Transcribe everything in the records exactly. Skip the images.

*** Records supplied Section Begins ***

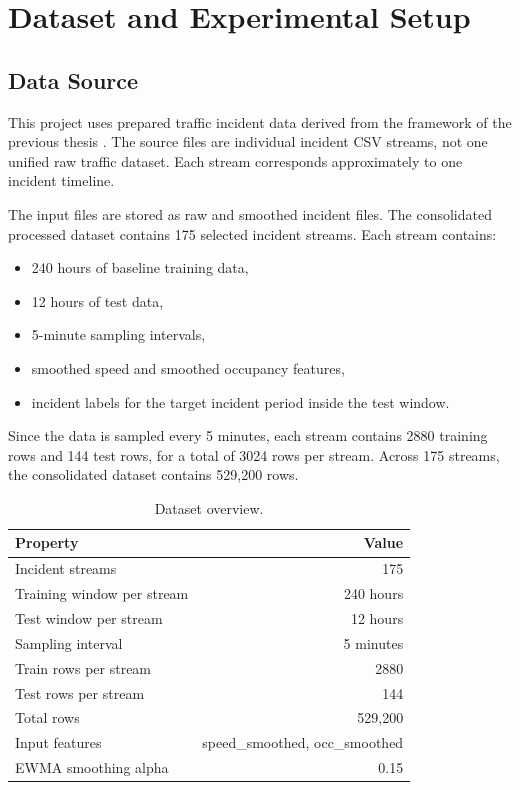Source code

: \documentclass[10pt,a4paper]{article}
\begin{document}
	\section{Dataset and Experimental Setup}
	
	\subsection{Data Source}
	
	This project uses prepared traffic incident data derived from the framework of the previous thesis \cite{abujudom2025}. The source files are individual incident CSV streams, not one unified raw traffic dataset. Each stream corresponds approximately to one incident timeline.
	
	The input files are stored as raw and smoothed incident files. The consolidated processed dataset contains 175 selected incident streams. Each stream contains:
	
	\begin{itemize}
		\item 240 hours of baseline training data,
		\item 12 hours of test data,
		\item 5-minute sampling intervals,
		\item smoothed speed and smoothed occupancy features,
		\item incident labels for the target incident period inside the test window.
	\end{itemize}
	
	Since the data is sampled every 5 minutes, each stream contains 2880 training rows and 144 test rows, for a total of 3024 rows per stream. Across 175 streams, the consolidated dataset contains 529,200 rows.
	
	\begin{table}[H]
		\centering
		\caption{Dataset overview.}
		\begin{tabular}{lr}
			\toprule
			Property & Value \\
			\midrule
			Incident streams & 175 \\
			Training window per stream & 240 hours \\
			Test window per stream & 12 hours \\
			Sampling interval & 5 minutes \\
			Train rows per stream & 2880 \\
			Test rows per stream & 144 \\
			Total rows & 529,200 \\
			Input features & speed\_smoothed, occ\_smoothed \\
			EWMA smoothing alpha & 0.15 \\
			\bottomrule
		\end{tabular}
	\end{table}
	
\end{document}
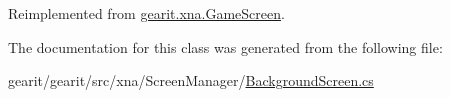 Reimplemented from \hyperlink{classgearit_1_1xna_1_1_game_screen_a6bb803502dfbd62b275c2a21d182f88e}{gearit.\+xna.\+Game\+Screen}.



The documentation for this class was generated from the following file\+:\begin{DoxyCompactItemize}
\item 
gearit/gearit/src/xna/\+Screen\+Manager/\hyperlink{_background_screen_8cs}{Background\+Screen.\+cs}\end{DoxyCompactItemize}
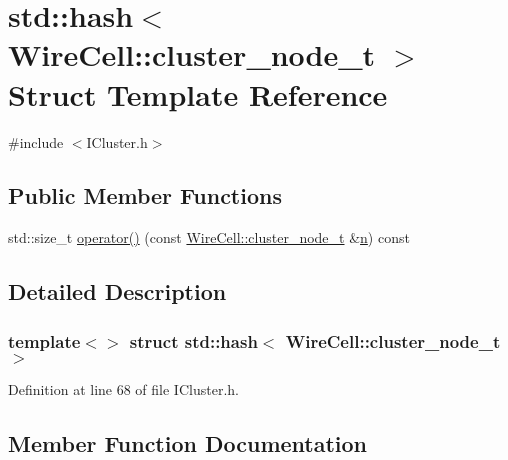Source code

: \hypertarget{structstd_1_1hash_3_01_wire_cell_1_1cluster__node__t_01_4}{}\section{std\+:\+:hash$<$ Wire\+Cell\+:\+:cluster\+\_\+node\+\_\+t $>$ Struct Template Reference}
\label{structstd_1_1hash_3_01_wire_cell_1_1cluster__node__t_01_4}


{\ttfamily \#include $<$I\+Cluster.\+h$>$}

\subsection*{Public Member Functions}
\begin{DoxyCompactItemize}
\item 
std\+::size\+\_\+t \hyperlink{structstd_1_1hash_3_01_wire_cell_1_1cluster__node__t_01_4_a7334cc95bced4aa6c7f84ea08f796f8b}{operator()} (const \hyperlink{struct_wire_cell_1_1cluster__node__t}{Wire\+Cell\+::cluster\+\_\+node\+\_\+t} \&\hyperlink{format_8h_a9ab7e5832cef391eb8b1505a601fb215}{n}) const
\end{DoxyCompactItemize}


\subsection{Detailed Description}
\subsubsection*{template$<$$>$\newline
struct std\+::hash$<$ Wire\+Cell\+::cluster\+\_\+node\+\_\+t $>$}



Definition at line 68 of file I\+Cluster.\+h.



\subsection{Member Function Documentation}
\mbox{\label{structstd_1_1hash_3_01_wire_cell_1_1cluster__node__t_01_4_a7334cc95bced4aa6c7f84ea08f796f8b}}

*** Records supplied Section Ends ***

__Task result__
Source code

: \documentclass[10pt,a4paper]{article}
\begin{document}
	\section{Dataset and Experimental Setup}
	
	\subsection{Data Source}
	
	This project uses prepared traffic incident data derived from the framework of the previous thesis \cite{abujudom2025}. The source files are individual incident CSV streams, not one unified raw traffic dataset. Each stream corresponds approximately to one incident timeline.
	
	The input files are stored as raw and smoothed incident files. The consolidated processed dataset contains 175 selected incident streams. Each stream contains:
	
	\begin{itemize}
		\item 240 hours of baseline training data,
		\item 12 hours of test data,
		\item 5-minute sampling intervals,
		\item smoothed speed and smoothed occupancy features,
		\item incident labels for the target incident period inside the test window.
	\end{itemize}
	
	Since the data is sampled every 5 minutes, each stream contains 2880 training rows and 144 test rows, for a total of 3024 rows per stream. Across 175 streams, the consolidated dataset contains 529,200 rows.
	
	\begin{table}[H]
		\centering
		\caption{Dataset overview.}
		\begin{tabular}{lr}
			\toprule
			Property & Value \\
			\midrule
			Incident streams & 175 \\
			Training window per stream & 240 hours \\
			Test window per stream & 12 hours \\
			Sampling interval & 5 minutes \\
			Train rows per stream & 2880 \\
			Test rows per stream & 144 \\
			Total rows & 529,200 \\
			Input features & speed\_smoothed, occ\_smoothed \\
			EWMA smoothing alpha & 0.15 \\
			\bottomrule
		\end{tabular}
	\end{table}
	
\end{document}
 Reimplemented from \hyperlink{classgearit_1_1xna_1_1_game_screen_a6bb803502dfbd62b275c2a21d182f88e}{gearit.\+xna.\+Game\+Screen}.



The documentation for this class was generated from the following file\+:\begin{DoxyCompactItemize}
\item 
gearit/gearit/src/xna/\+Screen\+Manager/\hyperlink{_background_screen_8cs}{Background\+Screen.\+cs}\end{DoxyCompactItemize}
Source code

: \hypertarget{structstd_1_1hash_3_01_wire_cell_1_1cluster__node__t_01_4}{}\section{std\+:\+:hash$<$ Wire\+Cell\+:\+:cluster\+\_\+node\+\_\+t $>$ Struct Template Reference}
\label{structstd_1_1hash_3_01_wire_cell_1_1cluster__node__t_01_4}


{\ttfamily \#include $<$I\+Cluster.\+h$>$}

\subsection*{Public Member Functions}
\begin{DoxyCompactItemize}
\item 
std\+::size\+\_\+t \hyperlink{structstd_1_1hash_3_01_wire_cell_1_1cluster__node__t_01_4_a7334cc95bced4aa6c7f84ea08f796f8b}{operator()} (const \hyperlink{struct_wire_cell_1_1cluster__node__t}{Wire\+Cell\+::cluster\+\_\+node\+\_\+t} \&\hyperlink{format_8h_a9ab7e5832cef391eb8b1505a601fb215}{n}) const
\end{DoxyCompactItemize}


\subsection{Detailed Description}
\subsubsection*{template$<$$>$\newline
struct std\+::hash$<$ Wire\+Cell\+::cluster\+\_\+node\+\_\+t $>$}



Definition at line 68 of file I\+Cluster.\+h.



\subsection{Member Function Documentation}
\mbox{\label{structstd_1_1hash_3_01_wire_cell_1_1cluster__node__t_01_4_a7334cc95bced4aa6c7f84ea08f796f8b}}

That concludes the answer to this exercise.